- **Aim of the task**
Select every line containing the word "bepalen" from the material, and copy those lines.

─── Records for processing ───

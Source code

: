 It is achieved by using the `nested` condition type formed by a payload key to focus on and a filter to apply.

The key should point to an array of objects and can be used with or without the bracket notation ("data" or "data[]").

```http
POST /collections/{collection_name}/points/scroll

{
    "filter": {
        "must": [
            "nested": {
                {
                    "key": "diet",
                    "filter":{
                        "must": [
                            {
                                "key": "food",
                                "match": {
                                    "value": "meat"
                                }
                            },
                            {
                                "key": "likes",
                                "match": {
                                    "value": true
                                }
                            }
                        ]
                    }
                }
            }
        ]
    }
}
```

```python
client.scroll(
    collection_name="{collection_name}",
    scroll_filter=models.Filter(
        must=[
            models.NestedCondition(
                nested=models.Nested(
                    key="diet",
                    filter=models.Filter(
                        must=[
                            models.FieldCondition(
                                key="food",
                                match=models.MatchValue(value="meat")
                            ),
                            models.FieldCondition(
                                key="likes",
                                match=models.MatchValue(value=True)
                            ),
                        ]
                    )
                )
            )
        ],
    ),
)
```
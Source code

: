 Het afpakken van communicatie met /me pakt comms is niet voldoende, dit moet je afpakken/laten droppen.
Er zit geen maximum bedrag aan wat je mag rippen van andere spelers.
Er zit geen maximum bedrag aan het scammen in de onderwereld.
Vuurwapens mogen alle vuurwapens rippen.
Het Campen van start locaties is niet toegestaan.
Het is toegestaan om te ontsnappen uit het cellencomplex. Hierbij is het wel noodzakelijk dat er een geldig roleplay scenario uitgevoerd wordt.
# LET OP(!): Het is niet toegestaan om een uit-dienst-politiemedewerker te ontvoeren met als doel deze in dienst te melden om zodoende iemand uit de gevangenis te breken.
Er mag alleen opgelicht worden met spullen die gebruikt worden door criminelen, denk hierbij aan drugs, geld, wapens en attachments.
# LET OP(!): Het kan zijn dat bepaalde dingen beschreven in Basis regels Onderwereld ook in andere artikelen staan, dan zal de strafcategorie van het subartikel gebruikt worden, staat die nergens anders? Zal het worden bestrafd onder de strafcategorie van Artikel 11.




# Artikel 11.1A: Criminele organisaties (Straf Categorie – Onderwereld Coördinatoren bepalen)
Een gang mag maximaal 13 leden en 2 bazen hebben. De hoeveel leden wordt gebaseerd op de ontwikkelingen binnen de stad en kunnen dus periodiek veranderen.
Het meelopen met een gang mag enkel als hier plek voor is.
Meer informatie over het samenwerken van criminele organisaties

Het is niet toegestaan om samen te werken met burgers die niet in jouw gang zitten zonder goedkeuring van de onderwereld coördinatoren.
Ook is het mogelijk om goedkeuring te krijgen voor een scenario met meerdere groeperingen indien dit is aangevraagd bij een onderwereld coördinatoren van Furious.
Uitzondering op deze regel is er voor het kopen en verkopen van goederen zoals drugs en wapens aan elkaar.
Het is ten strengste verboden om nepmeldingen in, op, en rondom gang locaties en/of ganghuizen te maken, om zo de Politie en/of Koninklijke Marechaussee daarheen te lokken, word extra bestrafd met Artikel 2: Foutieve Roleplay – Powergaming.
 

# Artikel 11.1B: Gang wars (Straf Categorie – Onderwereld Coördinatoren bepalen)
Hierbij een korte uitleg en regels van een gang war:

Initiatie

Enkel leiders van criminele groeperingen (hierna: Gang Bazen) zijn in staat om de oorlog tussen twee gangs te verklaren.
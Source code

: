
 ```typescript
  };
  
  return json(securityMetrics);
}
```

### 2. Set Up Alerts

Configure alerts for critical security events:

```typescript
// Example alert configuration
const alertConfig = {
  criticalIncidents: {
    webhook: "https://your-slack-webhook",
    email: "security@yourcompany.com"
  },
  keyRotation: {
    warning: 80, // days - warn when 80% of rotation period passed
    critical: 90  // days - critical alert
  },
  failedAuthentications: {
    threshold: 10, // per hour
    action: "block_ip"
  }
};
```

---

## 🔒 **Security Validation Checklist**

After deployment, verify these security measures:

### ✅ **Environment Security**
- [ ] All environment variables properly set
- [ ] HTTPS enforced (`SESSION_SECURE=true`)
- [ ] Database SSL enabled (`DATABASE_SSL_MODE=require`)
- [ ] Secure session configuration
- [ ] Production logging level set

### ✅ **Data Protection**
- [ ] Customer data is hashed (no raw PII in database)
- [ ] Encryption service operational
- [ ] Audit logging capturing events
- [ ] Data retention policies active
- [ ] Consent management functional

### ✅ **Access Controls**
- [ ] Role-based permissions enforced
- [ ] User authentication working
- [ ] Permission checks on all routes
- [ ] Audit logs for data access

───

- **Your response**
# Artikel 11.1A: Criminele organisaties (Straf Categorie – Onderwereld Coördinatoren bepalen)
# Artikel 11.1B: Gang wars (Straf Categorie – Onderwereld Coördinatoren bepalen)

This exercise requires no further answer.